TASK DIRECTIONS: From the data below, repeat exactly the lines from the line with "If the sum is" to the line with "This method leads", both included.
Start of STUDY MATERIAL
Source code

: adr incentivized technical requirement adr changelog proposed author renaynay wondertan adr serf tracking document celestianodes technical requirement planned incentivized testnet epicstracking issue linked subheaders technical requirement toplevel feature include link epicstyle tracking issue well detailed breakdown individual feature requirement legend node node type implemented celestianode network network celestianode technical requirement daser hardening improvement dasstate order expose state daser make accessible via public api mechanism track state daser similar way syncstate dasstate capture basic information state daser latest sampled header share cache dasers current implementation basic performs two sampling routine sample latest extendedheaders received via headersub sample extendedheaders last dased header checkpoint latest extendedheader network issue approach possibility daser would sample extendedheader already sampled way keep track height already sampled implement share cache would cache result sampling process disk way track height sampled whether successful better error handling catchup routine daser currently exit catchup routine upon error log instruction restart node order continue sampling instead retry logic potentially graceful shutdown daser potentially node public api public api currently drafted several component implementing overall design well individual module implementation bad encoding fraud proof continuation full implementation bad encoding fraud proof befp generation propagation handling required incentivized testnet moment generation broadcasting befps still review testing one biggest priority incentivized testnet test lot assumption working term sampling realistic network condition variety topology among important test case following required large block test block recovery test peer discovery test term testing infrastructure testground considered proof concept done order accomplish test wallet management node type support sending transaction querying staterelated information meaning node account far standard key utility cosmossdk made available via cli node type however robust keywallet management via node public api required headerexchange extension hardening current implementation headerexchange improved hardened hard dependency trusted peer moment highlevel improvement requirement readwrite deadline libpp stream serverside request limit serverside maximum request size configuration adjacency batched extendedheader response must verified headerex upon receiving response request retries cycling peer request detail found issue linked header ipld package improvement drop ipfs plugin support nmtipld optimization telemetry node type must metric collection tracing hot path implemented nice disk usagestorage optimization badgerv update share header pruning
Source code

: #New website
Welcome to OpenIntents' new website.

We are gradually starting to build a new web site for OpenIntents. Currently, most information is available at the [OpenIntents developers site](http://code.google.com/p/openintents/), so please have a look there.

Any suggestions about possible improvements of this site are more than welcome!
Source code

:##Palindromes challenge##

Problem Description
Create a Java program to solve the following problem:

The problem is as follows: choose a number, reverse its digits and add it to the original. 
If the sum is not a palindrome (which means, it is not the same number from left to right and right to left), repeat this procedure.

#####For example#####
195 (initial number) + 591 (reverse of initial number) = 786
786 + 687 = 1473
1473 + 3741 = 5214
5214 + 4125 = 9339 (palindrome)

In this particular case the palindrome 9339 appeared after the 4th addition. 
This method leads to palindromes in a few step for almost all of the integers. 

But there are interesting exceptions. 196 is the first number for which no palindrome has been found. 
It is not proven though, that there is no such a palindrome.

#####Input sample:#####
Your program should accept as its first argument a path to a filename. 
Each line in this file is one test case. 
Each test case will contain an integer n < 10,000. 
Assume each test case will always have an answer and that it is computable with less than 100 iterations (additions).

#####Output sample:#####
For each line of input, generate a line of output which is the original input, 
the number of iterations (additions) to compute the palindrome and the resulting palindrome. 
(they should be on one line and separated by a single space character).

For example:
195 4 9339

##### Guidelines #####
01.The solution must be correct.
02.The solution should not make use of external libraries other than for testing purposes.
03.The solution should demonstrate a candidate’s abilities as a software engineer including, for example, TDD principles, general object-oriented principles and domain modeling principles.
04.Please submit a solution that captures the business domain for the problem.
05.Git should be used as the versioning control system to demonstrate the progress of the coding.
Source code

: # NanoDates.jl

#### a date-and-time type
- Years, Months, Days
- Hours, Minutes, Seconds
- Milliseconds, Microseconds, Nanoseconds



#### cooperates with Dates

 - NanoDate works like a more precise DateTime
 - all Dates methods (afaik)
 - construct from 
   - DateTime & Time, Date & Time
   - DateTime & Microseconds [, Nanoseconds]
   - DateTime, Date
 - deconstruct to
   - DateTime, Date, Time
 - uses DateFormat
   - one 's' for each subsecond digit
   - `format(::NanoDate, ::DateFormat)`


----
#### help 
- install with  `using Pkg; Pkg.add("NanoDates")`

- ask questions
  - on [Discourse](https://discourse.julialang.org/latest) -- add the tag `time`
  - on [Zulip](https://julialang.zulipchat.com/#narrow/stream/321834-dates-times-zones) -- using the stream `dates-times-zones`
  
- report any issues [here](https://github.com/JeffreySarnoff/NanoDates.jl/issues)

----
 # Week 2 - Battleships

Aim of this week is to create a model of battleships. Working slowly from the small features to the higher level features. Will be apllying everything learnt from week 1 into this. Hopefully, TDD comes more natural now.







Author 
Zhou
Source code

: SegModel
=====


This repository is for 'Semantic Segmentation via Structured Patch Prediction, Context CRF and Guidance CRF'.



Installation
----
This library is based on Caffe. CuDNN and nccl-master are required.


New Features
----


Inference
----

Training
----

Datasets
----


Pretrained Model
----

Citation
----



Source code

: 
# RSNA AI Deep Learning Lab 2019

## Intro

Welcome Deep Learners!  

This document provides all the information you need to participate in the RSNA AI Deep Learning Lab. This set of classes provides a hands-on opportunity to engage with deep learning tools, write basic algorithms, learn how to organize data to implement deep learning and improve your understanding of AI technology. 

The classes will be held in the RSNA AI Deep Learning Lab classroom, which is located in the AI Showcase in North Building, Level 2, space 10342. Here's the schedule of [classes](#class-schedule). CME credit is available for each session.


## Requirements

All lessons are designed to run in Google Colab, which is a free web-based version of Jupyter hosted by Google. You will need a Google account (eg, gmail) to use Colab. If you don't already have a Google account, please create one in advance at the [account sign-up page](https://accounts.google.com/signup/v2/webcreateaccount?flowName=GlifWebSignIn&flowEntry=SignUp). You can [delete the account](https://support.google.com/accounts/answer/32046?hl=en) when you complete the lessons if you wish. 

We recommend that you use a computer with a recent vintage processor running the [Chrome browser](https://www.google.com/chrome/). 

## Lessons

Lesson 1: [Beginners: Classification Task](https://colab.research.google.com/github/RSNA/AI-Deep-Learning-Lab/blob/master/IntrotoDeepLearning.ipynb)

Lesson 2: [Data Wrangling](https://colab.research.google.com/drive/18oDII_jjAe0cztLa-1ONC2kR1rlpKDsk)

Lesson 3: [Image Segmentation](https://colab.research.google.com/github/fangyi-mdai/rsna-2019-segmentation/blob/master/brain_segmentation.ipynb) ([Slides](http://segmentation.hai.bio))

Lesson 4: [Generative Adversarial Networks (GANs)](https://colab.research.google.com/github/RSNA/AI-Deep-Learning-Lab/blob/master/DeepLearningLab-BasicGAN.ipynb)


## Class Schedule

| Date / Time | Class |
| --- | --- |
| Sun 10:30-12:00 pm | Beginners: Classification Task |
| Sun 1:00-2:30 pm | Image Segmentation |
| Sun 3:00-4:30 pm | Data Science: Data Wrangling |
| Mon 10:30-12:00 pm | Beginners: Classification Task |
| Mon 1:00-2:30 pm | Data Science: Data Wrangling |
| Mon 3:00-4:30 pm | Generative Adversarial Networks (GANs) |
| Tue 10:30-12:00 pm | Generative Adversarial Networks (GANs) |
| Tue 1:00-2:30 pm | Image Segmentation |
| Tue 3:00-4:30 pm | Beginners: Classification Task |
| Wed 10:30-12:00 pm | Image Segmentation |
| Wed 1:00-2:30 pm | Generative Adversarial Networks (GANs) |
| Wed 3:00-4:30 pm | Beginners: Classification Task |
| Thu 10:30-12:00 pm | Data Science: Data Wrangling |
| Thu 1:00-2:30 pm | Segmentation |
End of STUDY MATERIAL
Start of STUDY MATERIAL
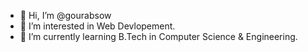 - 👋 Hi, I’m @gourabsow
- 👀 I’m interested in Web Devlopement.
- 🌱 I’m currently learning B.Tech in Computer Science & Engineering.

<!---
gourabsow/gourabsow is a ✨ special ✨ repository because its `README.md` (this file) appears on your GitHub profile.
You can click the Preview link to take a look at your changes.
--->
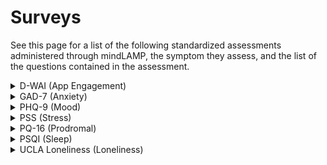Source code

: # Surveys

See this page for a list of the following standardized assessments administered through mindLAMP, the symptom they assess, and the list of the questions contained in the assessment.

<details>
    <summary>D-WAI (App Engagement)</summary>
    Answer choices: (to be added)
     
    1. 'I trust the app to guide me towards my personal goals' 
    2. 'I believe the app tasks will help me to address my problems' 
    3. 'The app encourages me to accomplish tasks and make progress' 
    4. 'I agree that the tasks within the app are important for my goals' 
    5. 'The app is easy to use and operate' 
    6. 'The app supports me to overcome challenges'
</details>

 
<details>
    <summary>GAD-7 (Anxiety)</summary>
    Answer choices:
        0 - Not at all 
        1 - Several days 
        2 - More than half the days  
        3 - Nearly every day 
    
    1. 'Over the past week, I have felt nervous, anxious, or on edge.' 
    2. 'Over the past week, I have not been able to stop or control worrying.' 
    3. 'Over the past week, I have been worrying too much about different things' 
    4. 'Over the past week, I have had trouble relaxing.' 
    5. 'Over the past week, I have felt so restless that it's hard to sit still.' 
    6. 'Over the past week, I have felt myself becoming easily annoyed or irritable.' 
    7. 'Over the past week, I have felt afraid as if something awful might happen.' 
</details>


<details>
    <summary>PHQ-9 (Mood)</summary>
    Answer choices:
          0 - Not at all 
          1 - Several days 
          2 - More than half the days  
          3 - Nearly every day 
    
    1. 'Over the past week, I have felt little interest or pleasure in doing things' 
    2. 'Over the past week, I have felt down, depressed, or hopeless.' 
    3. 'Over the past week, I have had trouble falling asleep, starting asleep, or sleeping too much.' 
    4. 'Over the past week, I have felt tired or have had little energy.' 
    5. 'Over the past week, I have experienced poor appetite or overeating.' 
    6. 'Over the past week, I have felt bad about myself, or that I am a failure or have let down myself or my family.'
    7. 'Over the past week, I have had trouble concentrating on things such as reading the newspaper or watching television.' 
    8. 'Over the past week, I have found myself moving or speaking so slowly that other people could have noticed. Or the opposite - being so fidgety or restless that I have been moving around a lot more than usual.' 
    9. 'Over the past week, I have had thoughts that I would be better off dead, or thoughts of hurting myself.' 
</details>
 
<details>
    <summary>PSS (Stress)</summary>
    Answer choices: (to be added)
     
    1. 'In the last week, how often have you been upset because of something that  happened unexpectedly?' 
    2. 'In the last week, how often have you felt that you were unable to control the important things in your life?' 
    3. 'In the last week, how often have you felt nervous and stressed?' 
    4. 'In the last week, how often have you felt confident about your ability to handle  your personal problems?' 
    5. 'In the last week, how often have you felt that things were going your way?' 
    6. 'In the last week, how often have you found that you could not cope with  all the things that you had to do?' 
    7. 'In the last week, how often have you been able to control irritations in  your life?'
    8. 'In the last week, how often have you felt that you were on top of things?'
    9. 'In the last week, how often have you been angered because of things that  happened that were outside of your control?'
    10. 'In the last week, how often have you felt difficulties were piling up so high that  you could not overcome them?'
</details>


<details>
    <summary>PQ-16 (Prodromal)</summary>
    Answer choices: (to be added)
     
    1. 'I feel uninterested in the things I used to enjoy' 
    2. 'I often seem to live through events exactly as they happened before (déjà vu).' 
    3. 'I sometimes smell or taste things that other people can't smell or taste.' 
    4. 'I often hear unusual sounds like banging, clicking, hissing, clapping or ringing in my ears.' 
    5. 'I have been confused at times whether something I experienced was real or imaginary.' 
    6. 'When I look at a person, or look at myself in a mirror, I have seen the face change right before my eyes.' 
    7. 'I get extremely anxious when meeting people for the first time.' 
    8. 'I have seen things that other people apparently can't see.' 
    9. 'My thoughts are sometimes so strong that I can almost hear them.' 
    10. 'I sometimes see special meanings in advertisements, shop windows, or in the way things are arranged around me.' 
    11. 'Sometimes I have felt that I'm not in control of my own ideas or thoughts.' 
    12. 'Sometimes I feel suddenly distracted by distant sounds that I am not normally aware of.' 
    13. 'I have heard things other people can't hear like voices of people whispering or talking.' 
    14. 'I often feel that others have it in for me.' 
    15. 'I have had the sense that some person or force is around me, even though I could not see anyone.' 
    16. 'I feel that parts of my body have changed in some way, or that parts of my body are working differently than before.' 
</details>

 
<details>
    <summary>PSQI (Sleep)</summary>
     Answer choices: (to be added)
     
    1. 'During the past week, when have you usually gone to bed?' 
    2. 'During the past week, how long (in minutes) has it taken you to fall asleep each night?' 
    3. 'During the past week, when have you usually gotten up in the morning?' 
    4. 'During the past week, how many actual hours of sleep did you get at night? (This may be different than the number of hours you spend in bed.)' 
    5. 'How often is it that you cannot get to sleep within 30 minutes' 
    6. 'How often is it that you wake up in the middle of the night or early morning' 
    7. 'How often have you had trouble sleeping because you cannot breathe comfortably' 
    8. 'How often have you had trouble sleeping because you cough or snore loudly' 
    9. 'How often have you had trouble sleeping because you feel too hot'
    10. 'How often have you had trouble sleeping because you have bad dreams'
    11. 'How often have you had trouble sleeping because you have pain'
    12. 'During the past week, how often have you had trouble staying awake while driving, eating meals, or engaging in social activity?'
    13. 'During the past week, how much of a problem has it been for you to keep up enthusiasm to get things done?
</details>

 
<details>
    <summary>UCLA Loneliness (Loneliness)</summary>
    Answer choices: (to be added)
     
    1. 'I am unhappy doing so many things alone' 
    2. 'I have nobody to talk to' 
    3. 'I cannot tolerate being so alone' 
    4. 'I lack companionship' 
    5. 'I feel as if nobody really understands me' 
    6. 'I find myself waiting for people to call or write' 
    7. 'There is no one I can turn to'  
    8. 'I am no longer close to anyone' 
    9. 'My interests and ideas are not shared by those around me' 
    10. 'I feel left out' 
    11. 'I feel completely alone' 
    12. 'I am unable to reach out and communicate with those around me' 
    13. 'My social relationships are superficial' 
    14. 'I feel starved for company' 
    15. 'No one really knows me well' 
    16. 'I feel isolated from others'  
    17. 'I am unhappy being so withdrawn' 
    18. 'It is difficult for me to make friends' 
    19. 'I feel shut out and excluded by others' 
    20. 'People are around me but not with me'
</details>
End of STUDY MATERIAL
Start of STUDY MATERIAL
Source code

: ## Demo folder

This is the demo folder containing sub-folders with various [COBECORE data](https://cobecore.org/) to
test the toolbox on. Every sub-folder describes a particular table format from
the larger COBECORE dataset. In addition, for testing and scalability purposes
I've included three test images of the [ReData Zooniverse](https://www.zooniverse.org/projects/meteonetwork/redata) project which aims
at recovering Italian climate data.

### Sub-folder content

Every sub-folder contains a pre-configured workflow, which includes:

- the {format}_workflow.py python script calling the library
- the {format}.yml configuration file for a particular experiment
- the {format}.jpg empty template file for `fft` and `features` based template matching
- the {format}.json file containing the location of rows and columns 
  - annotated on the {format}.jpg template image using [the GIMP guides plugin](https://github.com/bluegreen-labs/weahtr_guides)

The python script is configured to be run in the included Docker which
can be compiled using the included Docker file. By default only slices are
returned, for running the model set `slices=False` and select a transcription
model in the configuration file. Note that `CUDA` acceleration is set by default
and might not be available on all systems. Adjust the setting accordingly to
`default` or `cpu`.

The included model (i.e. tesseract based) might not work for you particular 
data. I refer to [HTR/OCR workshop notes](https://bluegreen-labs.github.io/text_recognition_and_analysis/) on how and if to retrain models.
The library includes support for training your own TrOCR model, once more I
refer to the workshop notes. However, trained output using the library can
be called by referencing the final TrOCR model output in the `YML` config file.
End of STUDY MATERIAL
EXERCISE RESULT:
If the sum is not a palindrome (which means, it is not the same number from left to right and right to left), repeat this procedure.

#####For example#####
195 (initial number) + 591 (reverse of initial number) = 786
786 + 687 = 1473
1473 + 3741 = 5214
5214 + 4125 = 9339 (palindrome)

In this particular case the palindrome 9339 appeared after the 4th addition. 
This method leads to palindromes in a few step for almost all of the integers. 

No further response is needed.